* _INPUT FOR THIS TASK_
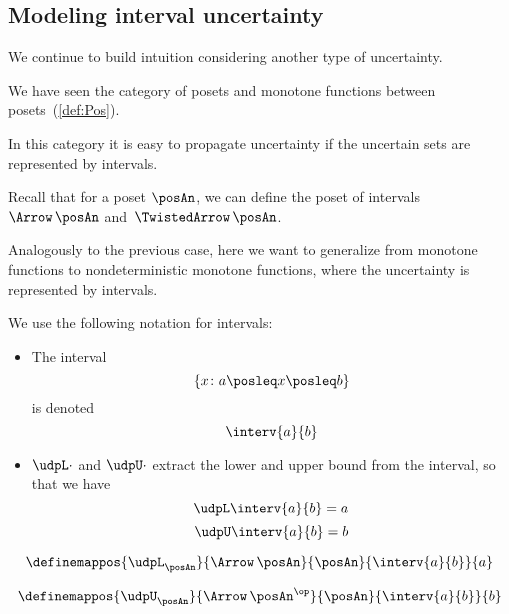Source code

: \subsection{Modeling interval uncertainty}

We continue to build intuition considering another type of uncertainty.

We have seen the category \Pos of posets and monotone functions between posets~(\cref{def:Pos}). 

In this category it is easy to propagate uncertainty if the uncertain sets are represented by intervals. 

Recall that for a poset $\posAn$, we can define the poset of intervals~$\Arrow\,\posAn$
and~$\TwistedArrow\,\posAn$.


Analogously to the previous case, here we want to generalize from monotone functions to nondeterministic monotone functions, where the uncertainty is represented by intervals.

We use the following notation for intervals:
\begin{itemize}
\item The interval
 \begin{equation}\label{eq:interv-1}
    \{x\colon a \posleq x \posleq b\}
 \end{equation}
 is denoted 
 \begin{equation}\label{eq:interv-2}
    \interv{a}{b}
\end{equation}
\item $\udpL\cdot$ and $\udpU\cdot$ extract the lower and upper bound from the interval, so that we have
\begin{equation}\label{eq:interv-L}
    \udpL \interv{a}{b} = a
\end{equation}
\begin{equation}\label{eq:interv-U}
    \udpU \interv{a}{b} = b
\end{equation}
\end{itemize}

\begin{equation}\label{eq:interv-L-def}
    \definemappos{\udpL_{\posAn}}{\Arrow\,\posAn}{\posAn}%
    {\interv{a}{b}}{ a }
\end{equation}

\begin{equation}\label{eq:interv-U-def}
    \definemappos{\udpU_{\posAn}}{\Arrow\,\posAn^{\op}}{\posAn}%
    {\interv{a}{b}}{ b }
\end{equation}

* _TASK TO COMPLETE_
Give the count of lines in the data that contain the word "have", and write nothing besides it.

* _EXERCISE OUTPUT_
2